How Cels and other unique Disney art are brought back to life
It looks like a cross between an artist's studio and a scientist's lair: dozens of tiny bottles of multihued paint share table space with an iron, several blenders, color meters, and a microscope. And this is indeed a place where art and science meet: All this equipment is being employed in the service of a sheet of nitrate, bearing the hand-painted image of a motley-clad lute player.
Once again, the fairest of them all -- meticulous restoration has returned this "Snow White and the Seven Dwarfs" cel to its full glory
That transparent sheet is an original hand-painted cel used in the creation of the Disney masterpiece "Sleeping Beauty," one of about 400,000 created for that film alone - each one showing a different moment in the story, and each one unique. And saving it from disintegration is the task of Ron Stark, Director of S/R Laboratories Animation Art Conservation Center. The Disney Insider visited S/R Labs, the only animation conservation laboratory in the world, to learn what goes in to preserving and restoring these unique (and highly collectible) works of art.
Ron gestures at the art hanging on the walls in the S/R hallway - lush watercolor backgrounds from "Pinocchio," oil paintings created to help visualize "Bambi," sketches of mermaids made when planning "Peter Pan," and original cels from "Fantasia" and a score of other Disney films.
"None of this was intended to last," he explains.
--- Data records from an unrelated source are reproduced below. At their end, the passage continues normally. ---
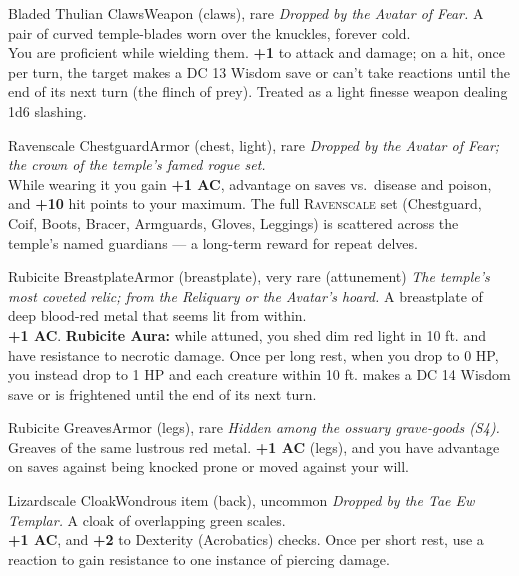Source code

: \documentclass[10pt,twoside]{article}
\newcommand{\eqname}[1]{\textsc{#1}}
\begin{document}
\begin{itemcard}{Bladed Thulian Claws}{Weapon (claws), rare}
\emph{Dropped by the Avatar of Fear.} A pair of curved temple-blades worn over the
knuckles, forever cold. \\
You are proficient while wielding them. \textbf{+1} to attack and damage; on a hit,
once per turn, the target makes a DC 13 Wisdom save or can't take reactions until the
end of its next turn (the flinch of prey). Treated as a light finesse weapon dealing
1d6 slashing.
\end{itemcard}

\begin{itemcard}{Ravenscale Chestguard}{Armor (chest, light), rare}
\emph{Dropped by the Avatar of Fear; the crown of the temple's famed rogue set.} \\
While wearing it you gain \textbf{+1 AC}, advantage on saves vs.\ disease and poison,
and \textbf{+10} hit points to your maximum. The full \eqname{Ravenscale} set
(Chestguard, Coif, Boots, Bracer, Armguards, Gloves, Leggings) is scattered across the
temple's named guardians --- a long-term reward for repeat delves.
\end{itemcard}

\begin{itemcard}{Rubicite Breastplate}{Armor (breastplate), very rare (attunement)}
\emph{The temple's most coveted relic; from the Reliquary or the Avatar's hoard.} A
breastplate of deep blood-red metal that seems lit from within. \\
\textbf{+1 AC}. \textbf{Rubicite Aura:} while attuned, you shed dim red light in 10 ft.
and have resistance to necrotic damage. Once per long rest, when you drop to 0 HP, you
instead drop to 1 HP and each creature within 10 ft. makes a DC 14 Wisdom save or is
frightened until the end of its next turn.
\end{itemcard}

\begin{itemcard}{Rubicite Greaves}{Armor (legs), rare}
\emph{Hidden among the ossuary grave-goods (S4).} Greaves of the same lustrous red
metal. \textbf{+1 AC} (legs), and you have advantage on saves against being knocked
prone or moved against your will.
\end{itemcard}

\begin{itemcard}{Lizardscale Cloak}{Wondrous item (back), uncommon}
\emph{Dropped by the Tae Ew Templar.} A cloak of overlapping green scales. \\
\textbf{+1 AC}, and \textbf{+2} to Dexterity (Acrobatics) checks. Once per short rest,
use a reaction to gain resistance to one instance of piercing damage.
\end{itemcard}
\end{document}
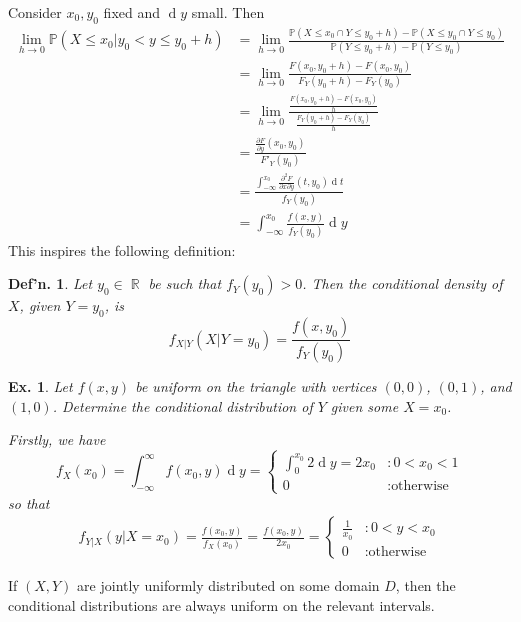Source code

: \documentclass[12pt, a4paper]{book}
\DeclareMathOperator{\R}{\mathbb{R}}
\renewcommand{\Pr}{\mathbb{P}}
\renewcommand{\d}[1]{\ensuremath{\operatorname{d}\!{#1}}} %
\newtheorem{definition}[theorem]{Def'n.}
\newtheorem{example}[theorem]{Ex.}
\theoremstyle{nonumberplain}
\begin{document}
Consider $x_0,y_0$ fixed and $\d{y}$ small.
Then
\begin{align*}
    \lim_{h\to 0}\Pr(X\leq x_0|y_0<y\leq y_0+h) &= \lim_{h\to 0}\frac{\Pr(X\leq x_0\cap Y\leq y_0+h)-\Pr(X\leq y_0\cap Y\leq y_0)}{\Pr(Y\leq y_0+h)-\Pr(Y\leq y_0)}\\
                                                &= \lim_{h\to 0}\frac{F(x_0,y_0+h)-F(x_0,y_0)}{F_Y(y_0+h)-F_Y(y_0)}\\
                                                &= \lim_{h\to 0}\frac{\frac{F(x_0,y_0+h)-F(x_0,y_0)}{h}}{\frac{F_Y(y_0+h)-F_Y(y_0)}{h}}\\
                                                &= \frac{\frac{\partial F}{\partial y}(x_0,y_0)}{F'_Y(y_0)}\\
                                                &= \frac{\int_{-\infty}^{x_0}\frac{\partial^2F}{\partial x\partial y}(t,y_0)\d{t}}{f_Y(y_0)}\\
                                                &= \int_{-\infty}^{x_0}\frac{f(x,y)}{f_Y(y_0)}\d{y}
\end{align*}
This inspires the following definition:
\begin{definition}
    Let $y_0\in\R$ be such that $f_Y(y_0)>0$.
    Then the conditional density of $X$, given $Y=y_0$, is
    \[f_{X|Y}(X|Y=y_0)=\frac{f(x,y_0)}{f_Y(y_0)}\]
\end{definition}
\begin{example}
    Let $f(x,y)$ be uniform on the triangle with vertices $(0,0)$, $(0,1)$, and $(1,0)$.
    Determine the conditional distribution of $Y$ given some $X=x_0$.

    Firstly, we have
    \[f_X(x_0)=\int_{-\infty}^\infty f(x_0,y)\d{y}=\begin{cases}\int_0^{x_0}2\d{y}=2x_0 &:0<x_0<1\\0&:\text{otherwise}\end{cases}\]
    so that
    \begin{align*}
        f_{Y|X}(y|X=x_0)=\frac{f(x_0,y)}{f_X(x_0)}=\frac{f(x_0,y)}{2x_0}=
        \begin{cases}
            \frac{1}{x_0} &: 0<y<x_0\\
            0 &:\text{otherwise}
        \end{cases}
    \end{align*}
\end{example}
If $(X,Y)$ are jointly uniformly distributed on some domain $D$, then the conditional distributions are always uniform on the relevant intervals.
\end{document}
The Walt Disney Studio focused on creating a movie, not cels and sketches for their own sake. Art was created, photographed by the animation cameras, and then tossed or sent to storage. Preliminary sketches were not done on acid-free paper, and the inks used were often prone to fading. Drawings were sometimes pasted over other drawings on the same backing board.
Over time, however, appreciation has grown for the beauty and unique nature of animation cels and other art produced by animators - like maquettes, the plaster sculptures created so animators can envision a character from every side, and the beautifully detailed paintings that form the background for the animated action. Collectors treasure them, and the Walt Disney Studio recognizes the value of these priceless pieces of its own history. Editor's Note: Not to be crass or cynical.....umm...but Disney sees a potential profit motive here, TOO, right?
Enter S/R Labs, a "search and rescue" team for animation art. Originally founded in 1978 as a volunteer project to save vanishing pieces of animation memorabilia, today S/R is private business that restores and preserves animation art of all kinds, for studios, museums, galleries, and private collectors alike. Although concept drawings, background paintings, and production paintings are subject to the same restoration techniques as conventional fine-art pieces, animation art does pose some special challenges.
"Cels are tricky to preserve," Ron explains. "The pencil outline is done on one side of the clear background sheet (nitrate for older cels, acetate for more recent ones) and the paint is done on the other, so if the cel itself breaks down there's no way to remove and preserve the art."
And Ron demonstrates just how fragile aging nitrate can become, running a thumb across a brittle edge that explodes into tiny glassy fragments. Aging nitrate can also buckle, crack, become cloudy, or turn brown, and the paint often flakes or fades. After seeing the condition of older pieces before restoration, the beauty of the restored cels can be almost startling - the colors brilliant, the details sharp, and the surface clear and flat.
To accomplish this magic takes a mix of chemistry and artistry -- the conservators use thousands of paint tones, painstakingly following the original Walt Disney Studio color keys for the era when a particular piece of art was produced. Even the pen nibs used to refresh damaged ink lines are Studio originals, provided to S/R by a former Disney staffer. Restoring a single cel or drawing may take weeks. Maquettes, made of soft plaster, almost inevitably arrive chipped and dirty, and often broken as well, to be restored to their snowy original glory.
All of the colors made at S/R Labs are mixed and matched under three different light sources in order to assure accuracy.
Although many restorations are done for the Walt Disney Studio itself, most are commissioned by private collectors who want to preserve these pieces of the Disney legacy. Ron stresses that collectors who buy pieces in good condition will find it easier and less expensive to take steps to preserve them before they are damaged, rather than restoring them after deterioration has occurred. On the other hand, pieces that are already in a deteriorated condition can sometimes present a wonderful bargain for the purchaser - refurbished with care they can realize a spectacular increase in value and beauty.
Returning to that little minstrel cel, hanging in the restoration lab, Ron says "This is it - the real painting that represents one 24th of a second that audiences actually saw onscreen in 'Sleeping Beauty.' These are the brushstrokes that created that movie. And you can hold it in your hands."
Nothing could better sum up the magic of animation art - and thanks to the efforts of the conservators of S/R Labs, it's a magic that will always be with us.